- [RECORDS FOR THIS TASK]
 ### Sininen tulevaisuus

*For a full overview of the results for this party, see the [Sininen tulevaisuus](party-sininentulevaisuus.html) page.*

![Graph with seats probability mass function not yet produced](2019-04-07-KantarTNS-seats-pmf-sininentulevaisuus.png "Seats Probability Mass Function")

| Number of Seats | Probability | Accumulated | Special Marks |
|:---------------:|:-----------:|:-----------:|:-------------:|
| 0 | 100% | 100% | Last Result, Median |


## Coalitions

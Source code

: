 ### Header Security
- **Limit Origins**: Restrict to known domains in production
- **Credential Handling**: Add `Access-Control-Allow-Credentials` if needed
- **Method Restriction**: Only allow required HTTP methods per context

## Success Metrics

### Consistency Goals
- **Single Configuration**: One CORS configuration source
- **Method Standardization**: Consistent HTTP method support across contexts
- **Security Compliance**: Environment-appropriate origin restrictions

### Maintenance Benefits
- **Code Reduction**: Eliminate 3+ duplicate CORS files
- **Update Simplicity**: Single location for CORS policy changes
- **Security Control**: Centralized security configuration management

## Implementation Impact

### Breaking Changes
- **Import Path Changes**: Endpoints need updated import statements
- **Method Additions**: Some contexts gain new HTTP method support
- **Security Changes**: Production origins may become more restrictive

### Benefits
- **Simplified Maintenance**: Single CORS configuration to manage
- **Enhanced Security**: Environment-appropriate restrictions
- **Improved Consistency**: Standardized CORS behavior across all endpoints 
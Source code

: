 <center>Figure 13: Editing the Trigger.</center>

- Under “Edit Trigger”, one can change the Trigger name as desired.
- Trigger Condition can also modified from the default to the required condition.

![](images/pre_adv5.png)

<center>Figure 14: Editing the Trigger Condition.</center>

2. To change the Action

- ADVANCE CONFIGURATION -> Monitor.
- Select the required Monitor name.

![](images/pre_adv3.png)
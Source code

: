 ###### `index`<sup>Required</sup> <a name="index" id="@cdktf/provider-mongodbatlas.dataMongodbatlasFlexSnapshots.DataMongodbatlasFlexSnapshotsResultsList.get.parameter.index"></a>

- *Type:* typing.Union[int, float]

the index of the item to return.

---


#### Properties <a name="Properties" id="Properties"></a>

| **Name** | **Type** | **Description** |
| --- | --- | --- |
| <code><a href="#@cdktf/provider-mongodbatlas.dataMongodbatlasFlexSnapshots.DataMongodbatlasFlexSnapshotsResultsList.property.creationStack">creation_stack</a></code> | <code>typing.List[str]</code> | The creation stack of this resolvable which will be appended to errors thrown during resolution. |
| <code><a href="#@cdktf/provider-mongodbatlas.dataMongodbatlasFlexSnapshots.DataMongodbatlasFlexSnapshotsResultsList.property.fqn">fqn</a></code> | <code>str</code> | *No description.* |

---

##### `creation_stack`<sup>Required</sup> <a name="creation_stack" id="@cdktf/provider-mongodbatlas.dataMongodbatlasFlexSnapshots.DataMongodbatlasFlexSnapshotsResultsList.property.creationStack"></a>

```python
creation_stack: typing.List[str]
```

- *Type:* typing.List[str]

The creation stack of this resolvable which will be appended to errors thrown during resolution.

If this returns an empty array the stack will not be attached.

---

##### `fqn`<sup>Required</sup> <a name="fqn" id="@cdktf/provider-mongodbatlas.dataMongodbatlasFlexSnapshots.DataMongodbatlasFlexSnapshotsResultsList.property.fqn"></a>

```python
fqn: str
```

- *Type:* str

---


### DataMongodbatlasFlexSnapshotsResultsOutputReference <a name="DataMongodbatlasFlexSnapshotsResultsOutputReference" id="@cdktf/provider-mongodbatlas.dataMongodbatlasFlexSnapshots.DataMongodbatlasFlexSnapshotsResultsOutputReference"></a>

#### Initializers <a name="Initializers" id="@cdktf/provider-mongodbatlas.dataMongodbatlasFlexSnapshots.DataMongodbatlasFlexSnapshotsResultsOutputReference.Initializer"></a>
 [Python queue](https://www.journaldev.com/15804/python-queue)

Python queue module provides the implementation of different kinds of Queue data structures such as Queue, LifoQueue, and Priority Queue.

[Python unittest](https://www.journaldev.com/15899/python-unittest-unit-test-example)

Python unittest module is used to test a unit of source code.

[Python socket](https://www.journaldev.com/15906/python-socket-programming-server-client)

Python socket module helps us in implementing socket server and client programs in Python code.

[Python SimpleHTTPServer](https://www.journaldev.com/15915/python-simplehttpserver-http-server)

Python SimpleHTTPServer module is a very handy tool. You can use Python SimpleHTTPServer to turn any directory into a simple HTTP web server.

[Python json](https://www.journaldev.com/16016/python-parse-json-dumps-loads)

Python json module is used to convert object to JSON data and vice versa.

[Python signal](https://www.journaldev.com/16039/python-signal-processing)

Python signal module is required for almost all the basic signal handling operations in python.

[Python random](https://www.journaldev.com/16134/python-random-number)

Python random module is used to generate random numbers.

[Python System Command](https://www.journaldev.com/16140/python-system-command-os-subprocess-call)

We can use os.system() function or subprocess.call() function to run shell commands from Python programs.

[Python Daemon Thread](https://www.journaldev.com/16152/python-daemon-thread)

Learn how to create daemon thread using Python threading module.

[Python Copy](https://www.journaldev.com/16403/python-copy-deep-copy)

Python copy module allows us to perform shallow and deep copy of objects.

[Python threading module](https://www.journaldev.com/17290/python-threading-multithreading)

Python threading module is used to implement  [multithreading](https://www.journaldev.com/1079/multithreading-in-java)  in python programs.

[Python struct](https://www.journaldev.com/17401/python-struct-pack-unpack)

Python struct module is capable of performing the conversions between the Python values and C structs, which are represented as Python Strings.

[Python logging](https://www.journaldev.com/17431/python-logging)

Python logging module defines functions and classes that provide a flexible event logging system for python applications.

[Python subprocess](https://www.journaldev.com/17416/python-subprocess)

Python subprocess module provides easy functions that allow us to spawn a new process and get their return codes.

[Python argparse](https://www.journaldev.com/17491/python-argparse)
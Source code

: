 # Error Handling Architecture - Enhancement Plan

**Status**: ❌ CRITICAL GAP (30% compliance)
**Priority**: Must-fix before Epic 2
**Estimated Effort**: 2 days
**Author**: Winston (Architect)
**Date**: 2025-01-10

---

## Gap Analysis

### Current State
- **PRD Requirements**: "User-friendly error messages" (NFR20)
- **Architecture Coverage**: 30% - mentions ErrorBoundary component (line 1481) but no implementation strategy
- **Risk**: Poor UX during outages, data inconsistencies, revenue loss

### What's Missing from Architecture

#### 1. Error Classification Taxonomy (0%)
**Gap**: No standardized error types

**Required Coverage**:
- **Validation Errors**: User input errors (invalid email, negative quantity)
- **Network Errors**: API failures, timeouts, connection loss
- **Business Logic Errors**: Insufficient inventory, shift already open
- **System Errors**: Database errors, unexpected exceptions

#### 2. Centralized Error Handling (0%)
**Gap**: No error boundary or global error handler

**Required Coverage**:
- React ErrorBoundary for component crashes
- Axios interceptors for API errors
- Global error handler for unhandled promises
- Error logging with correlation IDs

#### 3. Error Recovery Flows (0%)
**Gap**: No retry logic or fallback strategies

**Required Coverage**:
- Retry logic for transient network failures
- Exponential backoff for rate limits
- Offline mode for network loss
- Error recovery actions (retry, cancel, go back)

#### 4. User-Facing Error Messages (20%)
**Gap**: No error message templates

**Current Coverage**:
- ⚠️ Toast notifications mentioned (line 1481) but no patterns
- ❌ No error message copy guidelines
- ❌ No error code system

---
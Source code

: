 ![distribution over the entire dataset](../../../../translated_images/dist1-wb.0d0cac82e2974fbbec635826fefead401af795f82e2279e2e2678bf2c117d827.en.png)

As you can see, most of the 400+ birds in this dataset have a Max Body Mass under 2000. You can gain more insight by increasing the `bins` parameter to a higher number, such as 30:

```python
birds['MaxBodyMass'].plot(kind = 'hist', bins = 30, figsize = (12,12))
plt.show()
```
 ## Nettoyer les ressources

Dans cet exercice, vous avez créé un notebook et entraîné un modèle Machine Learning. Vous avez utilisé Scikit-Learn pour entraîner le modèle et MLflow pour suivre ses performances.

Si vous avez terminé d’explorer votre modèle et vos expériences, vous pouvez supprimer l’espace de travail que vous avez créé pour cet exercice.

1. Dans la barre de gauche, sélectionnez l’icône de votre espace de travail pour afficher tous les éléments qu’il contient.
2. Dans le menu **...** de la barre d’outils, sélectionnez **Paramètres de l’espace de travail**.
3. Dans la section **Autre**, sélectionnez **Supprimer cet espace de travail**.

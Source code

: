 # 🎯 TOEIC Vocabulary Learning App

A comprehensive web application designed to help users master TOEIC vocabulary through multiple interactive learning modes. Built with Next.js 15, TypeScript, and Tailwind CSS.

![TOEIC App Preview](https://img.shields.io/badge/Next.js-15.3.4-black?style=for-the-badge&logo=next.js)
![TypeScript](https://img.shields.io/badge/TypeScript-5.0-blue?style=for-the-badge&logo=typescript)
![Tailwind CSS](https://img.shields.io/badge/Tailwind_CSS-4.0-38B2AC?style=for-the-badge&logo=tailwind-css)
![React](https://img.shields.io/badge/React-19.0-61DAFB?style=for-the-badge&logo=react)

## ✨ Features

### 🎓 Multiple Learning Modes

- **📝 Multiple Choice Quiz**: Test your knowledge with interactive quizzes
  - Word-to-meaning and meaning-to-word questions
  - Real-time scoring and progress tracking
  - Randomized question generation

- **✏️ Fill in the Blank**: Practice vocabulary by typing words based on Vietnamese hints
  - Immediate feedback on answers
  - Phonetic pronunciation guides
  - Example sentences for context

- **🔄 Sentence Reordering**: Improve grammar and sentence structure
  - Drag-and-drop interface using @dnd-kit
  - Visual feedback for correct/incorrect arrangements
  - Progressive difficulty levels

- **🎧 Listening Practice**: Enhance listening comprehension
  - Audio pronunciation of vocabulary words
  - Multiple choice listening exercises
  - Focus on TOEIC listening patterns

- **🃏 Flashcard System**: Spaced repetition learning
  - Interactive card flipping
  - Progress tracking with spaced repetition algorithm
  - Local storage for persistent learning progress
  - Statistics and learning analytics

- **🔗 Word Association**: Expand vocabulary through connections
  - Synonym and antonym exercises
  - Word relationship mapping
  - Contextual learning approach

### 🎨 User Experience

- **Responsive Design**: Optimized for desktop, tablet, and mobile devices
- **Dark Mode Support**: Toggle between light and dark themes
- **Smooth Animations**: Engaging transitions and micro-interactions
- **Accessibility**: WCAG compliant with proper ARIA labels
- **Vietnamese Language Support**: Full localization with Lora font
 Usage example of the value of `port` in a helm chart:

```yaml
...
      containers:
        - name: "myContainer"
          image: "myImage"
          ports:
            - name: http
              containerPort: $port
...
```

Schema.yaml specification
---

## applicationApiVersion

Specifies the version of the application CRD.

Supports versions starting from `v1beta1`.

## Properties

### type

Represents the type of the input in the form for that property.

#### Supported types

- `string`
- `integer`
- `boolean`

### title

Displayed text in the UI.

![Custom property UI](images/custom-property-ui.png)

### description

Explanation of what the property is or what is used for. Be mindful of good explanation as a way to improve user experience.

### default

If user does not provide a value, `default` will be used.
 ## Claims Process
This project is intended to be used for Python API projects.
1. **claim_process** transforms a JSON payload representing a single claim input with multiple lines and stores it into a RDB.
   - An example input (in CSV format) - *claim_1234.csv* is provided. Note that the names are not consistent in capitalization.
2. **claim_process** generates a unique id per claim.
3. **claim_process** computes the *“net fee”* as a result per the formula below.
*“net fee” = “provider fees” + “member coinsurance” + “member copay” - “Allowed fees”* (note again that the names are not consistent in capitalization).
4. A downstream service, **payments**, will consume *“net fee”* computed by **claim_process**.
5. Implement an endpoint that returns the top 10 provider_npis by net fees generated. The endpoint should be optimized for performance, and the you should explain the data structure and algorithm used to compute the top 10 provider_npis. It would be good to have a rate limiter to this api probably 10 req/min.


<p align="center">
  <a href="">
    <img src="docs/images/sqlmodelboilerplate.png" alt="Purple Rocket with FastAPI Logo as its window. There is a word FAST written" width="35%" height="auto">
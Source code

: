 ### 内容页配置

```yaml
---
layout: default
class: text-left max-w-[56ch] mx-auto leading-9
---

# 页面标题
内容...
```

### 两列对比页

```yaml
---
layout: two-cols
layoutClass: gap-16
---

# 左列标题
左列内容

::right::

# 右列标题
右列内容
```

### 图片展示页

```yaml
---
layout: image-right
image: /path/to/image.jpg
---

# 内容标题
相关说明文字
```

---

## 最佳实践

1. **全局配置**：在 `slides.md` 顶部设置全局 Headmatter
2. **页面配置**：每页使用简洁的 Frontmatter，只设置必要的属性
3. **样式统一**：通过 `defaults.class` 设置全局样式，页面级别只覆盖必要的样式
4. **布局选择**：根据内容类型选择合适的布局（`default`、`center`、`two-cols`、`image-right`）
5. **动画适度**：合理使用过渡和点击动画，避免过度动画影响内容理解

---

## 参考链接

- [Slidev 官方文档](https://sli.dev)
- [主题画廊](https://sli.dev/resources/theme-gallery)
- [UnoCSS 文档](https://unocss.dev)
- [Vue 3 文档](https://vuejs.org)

- [YOUR GOAL] In the records above, find the line with "- React ErrorBoundary for component crashes"; write out exactly that line and each one after it, stopping after the line with "#### 4. User-Facing Error Messages (20%)".

- [SOLVED EXERCISE]
- React ErrorBoundary for component crashes
- Axios interceptors for API errors
- Global error handler for unhandled promises
- Error logging with correlation IDs

#### 3. Error Recovery Flows (0%)
**Gap**: No retry logic or fallback strategies

**Required Coverage**:
- Retry logic for transient network failures
- Exponential backoff for rate limits
- Offline mode for network loss
- Error recovery actions (retry, cancel, go back)

#### 4. User-Facing Error Messages (20%)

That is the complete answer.